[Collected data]
------------------------

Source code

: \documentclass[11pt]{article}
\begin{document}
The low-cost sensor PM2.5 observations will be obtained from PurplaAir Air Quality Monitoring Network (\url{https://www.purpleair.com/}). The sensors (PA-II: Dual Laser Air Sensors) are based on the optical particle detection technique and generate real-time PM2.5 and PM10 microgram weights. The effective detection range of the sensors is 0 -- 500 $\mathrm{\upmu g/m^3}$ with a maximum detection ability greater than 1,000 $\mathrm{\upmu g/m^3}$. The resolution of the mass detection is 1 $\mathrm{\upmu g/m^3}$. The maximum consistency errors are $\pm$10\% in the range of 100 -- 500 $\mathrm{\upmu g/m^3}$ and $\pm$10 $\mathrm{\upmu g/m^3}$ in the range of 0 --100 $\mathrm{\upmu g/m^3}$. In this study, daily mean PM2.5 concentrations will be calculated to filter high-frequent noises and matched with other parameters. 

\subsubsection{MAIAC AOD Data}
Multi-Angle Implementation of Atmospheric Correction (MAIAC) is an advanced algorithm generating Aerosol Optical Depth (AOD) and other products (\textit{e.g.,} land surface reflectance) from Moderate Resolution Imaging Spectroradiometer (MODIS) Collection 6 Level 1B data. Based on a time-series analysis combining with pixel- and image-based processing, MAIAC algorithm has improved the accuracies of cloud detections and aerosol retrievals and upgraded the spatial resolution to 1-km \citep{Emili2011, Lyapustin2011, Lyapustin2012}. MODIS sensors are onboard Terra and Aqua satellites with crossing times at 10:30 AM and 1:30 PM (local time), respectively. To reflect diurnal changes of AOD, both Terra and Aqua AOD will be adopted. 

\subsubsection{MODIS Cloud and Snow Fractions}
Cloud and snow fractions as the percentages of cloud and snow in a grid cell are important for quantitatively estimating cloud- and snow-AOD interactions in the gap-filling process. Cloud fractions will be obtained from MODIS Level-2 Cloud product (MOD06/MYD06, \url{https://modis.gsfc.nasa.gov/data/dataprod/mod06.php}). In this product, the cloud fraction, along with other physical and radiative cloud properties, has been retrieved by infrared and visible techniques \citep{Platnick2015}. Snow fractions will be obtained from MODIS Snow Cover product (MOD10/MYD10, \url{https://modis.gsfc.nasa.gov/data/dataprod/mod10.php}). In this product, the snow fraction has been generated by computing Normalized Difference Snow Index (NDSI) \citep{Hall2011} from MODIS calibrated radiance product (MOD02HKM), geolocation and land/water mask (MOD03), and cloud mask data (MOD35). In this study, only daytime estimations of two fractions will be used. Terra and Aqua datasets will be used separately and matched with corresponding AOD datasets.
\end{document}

------------------------

[AIM OF THE TASK]
Would you please copy every line of the data exactly?

[ANSWER SECTION]
Source code

: \documentclass[11pt]{article}
\begin{document}
The low-cost sensor PM2.5 observations will be obtained from PurplaAir Air Quality Monitoring Network (\url{https://www.purpleair.com/}). The sensors (PA-II: Dual Laser Air Sensors) are based on the optical particle detection technique and generate real-time PM2.5 and PM10 microgram weights. The effective detection range of the sensors is 0 -- 500 $\mathrm{\upmu g/m^3}$ with a maximum detection ability greater than 1,000 $\mathrm{\upmu g/m^3}$. The resolution of the mass detection is 1 $\mathrm{\upmu g/m^3}$. The maximum consistency errors are $\pm$10\% in the range of 100 -- 500 $\mathrm{\upmu g/m^3}$ and $\pm$10 $\mathrm{\upmu g/m^3}$ in the range of 0 --100 $\mathrm{\upmu g/m^3}$. In this study, daily mean PM2.5 concentrations will be calculated to filter high-frequent noises and matched with other parameters. 

\subsubsection{MAIAC AOD Data}
Multi-Angle Implementation of Atmospheric Correction (MAIAC) is an advanced algorithm generating Aerosol Optical Depth (AOD) and other products (\textit{e.g.,} land surface reflectance) from Moderate Resolution Imaging Spectroradiometer (MODIS) Collection 6 Level 1B data. Based on a time-series analysis combining with pixel- and image-based processing, MAIAC algorithm has improved the accuracies of cloud detections and aerosol retrievals and upgraded the spatial resolution to 1-km \citep{Emili2011, Lyapustin2011, Lyapustin2012}. MODIS sensors are onboard Terra and Aqua satellites with crossing times at 10:30 AM and 1:30 PM (local time), respectively. To reflect diurnal changes of AOD, both Terra and Aqua AOD will be adopted. 

\subsubsection{MODIS Cloud and Snow Fractions}
Cloud and snow fractions as the percentages of cloud and snow in a grid cell are important for quantitatively estimating cloud- and snow-AOD interactions in the gap-filling process. Cloud fractions will be obtained from MODIS Level-2 Cloud product (MOD06/MYD06, \url{https://modis.gsfc.nasa.gov/data/dataprod/mod06.php}). In this product, the cloud fraction, along with other physical and radiative cloud properties, has been retrieved by infrared and visible techniques \citep{Platnick2015}. Snow fractions will be obtained from MODIS Snow Cover product (MOD10/MYD10, \url{https://modis.gsfc.nasa.gov/data/dataprod/mod10.php}). In this product, the snow fraction has been generated by computing Normalized Difference Snow Index (NDSI) \citep{Hall2011} from MODIS calibrated radiance product (MOD02HKM), geolocation and land/water mask (MOD03), and cloud mask data (MOD35). In this study, only daytime estimations of two fractions will be used. Terra and Aqua datasets will be used separately and matched with corresponding AOD datasets.
\end{document}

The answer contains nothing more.